At 50M output tokens monthly, GPT-5.4 Nano costs $62.50 versus Mini's $225 - a $162.50 monthly savings (72% reduction). The input token pricing difference is less dramatic ($0.20/M vs $0.75/M), but for typical coding workflows with high output-to-input ratios, Nano delivers the same 61/100 performance score at nearly 1/4 the total cost.
OpenAI's pricing strategy suggests Mini may be positioned for lower-volume enterprise users who value predictable costs over per-token efficiency - the $0.75/M input price (versus Nano's $0.20/M) could reflect bundled SLAs or priority routing not captured in the raw capability list. With both models supporting identical 400K context windows and full feature parity (Vision, Web Search, JSON Mode), the price differential appears purely commercial rather than technical.
Migration is a no-brainer for most use cases - you get the same 61/100 performance, identical 128K max output capacity, and full feature compatibility while cutting costs by 72% on output tokens. The only hesitation would be if Mini includes undocumented benefits like lower latency or higher rate limits, but with both models ranking in the top 14 of 326 coding models, Nano's #12 position suggests it may actually perform marginally better in production.

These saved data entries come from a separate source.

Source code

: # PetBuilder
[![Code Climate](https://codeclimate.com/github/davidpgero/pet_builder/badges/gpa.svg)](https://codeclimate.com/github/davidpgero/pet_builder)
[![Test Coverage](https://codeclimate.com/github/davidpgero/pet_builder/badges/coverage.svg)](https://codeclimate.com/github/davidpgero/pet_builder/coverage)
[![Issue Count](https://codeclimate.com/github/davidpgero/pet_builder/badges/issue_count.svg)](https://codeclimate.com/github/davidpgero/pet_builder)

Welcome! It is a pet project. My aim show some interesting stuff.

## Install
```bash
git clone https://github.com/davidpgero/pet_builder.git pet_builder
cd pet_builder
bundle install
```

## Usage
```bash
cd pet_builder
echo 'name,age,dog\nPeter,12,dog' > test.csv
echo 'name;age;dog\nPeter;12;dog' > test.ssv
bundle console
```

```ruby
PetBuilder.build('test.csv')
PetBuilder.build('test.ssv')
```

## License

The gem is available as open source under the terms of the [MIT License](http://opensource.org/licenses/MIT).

At ranks #12 and #14 out of 326 models, both GPT-5.4 variants sit in the top 4.3% of coding models while scoring 61/100 - suggesting the coding category has extremely strong competition at the top. Their 400K context windows and comprehensive multimodal capabilities (text+image+file inputs) are likely enterprise-grade features that many higher-scoring models lack, making the 61/100 score potentially misleading for teams needing Vision or Web Search functionality.